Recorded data
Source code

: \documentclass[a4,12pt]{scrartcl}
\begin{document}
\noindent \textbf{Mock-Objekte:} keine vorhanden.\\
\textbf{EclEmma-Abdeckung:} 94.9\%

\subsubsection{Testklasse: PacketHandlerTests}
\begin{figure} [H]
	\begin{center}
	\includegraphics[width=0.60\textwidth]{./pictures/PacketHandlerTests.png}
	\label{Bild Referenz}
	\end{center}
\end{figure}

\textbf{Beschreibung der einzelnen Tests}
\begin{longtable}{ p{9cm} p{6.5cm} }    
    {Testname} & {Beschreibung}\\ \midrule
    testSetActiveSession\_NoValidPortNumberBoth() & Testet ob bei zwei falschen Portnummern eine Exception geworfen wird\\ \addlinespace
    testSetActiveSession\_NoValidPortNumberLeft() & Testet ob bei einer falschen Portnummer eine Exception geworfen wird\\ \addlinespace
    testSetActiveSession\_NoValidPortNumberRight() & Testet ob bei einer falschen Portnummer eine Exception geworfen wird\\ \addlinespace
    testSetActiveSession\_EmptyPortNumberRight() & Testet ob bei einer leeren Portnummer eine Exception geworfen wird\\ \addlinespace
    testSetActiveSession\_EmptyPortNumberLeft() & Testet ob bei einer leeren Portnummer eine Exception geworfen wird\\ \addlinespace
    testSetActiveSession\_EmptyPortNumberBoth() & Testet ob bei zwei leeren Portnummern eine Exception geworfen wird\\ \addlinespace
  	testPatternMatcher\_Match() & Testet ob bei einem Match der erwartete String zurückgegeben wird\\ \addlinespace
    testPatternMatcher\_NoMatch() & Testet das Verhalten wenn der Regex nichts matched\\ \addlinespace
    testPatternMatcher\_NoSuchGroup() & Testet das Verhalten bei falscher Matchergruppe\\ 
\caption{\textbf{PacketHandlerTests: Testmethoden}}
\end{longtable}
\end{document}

* * *

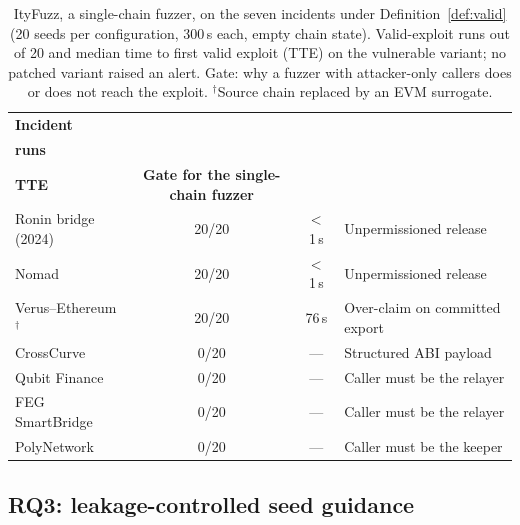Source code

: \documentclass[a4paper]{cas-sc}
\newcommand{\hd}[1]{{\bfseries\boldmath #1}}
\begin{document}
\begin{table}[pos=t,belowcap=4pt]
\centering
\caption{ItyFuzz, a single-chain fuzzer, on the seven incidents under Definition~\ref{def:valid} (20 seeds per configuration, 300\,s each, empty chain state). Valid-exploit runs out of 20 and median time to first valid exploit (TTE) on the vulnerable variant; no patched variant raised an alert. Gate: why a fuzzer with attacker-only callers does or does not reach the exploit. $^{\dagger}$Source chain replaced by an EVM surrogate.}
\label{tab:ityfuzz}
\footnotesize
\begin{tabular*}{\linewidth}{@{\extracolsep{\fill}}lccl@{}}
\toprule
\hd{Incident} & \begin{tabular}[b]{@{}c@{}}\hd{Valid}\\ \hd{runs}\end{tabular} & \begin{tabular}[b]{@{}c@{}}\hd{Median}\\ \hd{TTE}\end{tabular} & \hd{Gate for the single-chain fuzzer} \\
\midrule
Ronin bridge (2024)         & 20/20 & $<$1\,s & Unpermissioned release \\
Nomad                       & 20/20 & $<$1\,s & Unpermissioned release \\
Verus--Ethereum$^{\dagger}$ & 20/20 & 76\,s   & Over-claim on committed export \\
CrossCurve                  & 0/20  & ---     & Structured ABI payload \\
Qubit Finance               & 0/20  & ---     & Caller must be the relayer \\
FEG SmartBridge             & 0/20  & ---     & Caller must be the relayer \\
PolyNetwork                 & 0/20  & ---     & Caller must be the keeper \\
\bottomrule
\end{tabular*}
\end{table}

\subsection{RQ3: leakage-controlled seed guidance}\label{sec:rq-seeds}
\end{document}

Directions :: Search the entries for the word "geworfen" and copy every line that holds it.

Answer for this exercise ::
    testSetActiveSession\_NoValidPortNumberBoth() & Testet ob bei zwei falschen Portnummern eine Exception geworfen wird\\ \addlinespace
    testSetActiveSession\_NoValidPortNumberLeft() & Testet ob bei einer falschen Portnummer eine Exception geworfen wird\\ \addlinespace
    testSetActiveSession\_NoValidPortNumberRight() & Testet ob bei einer falschen Portnummer eine Exception geworfen wird\\ \addlinespace
    testSetActiveSession\_EmptyPortNumberRight() & Testet ob bei einer leeren Portnummer eine Exception geworfen wird\\ \addlinespace
    testSetActiveSession\_EmptyPortNumberLeft() & Testet ob bei einer leeren Portnummer eine Exception geworfen wird\\ \addlinespace
    testSetActiveSession\_EmptyPortNumberBoth() & Testet ob bei zwei leeren Portnummern eine Exception geworfen wird\\ \addlinespace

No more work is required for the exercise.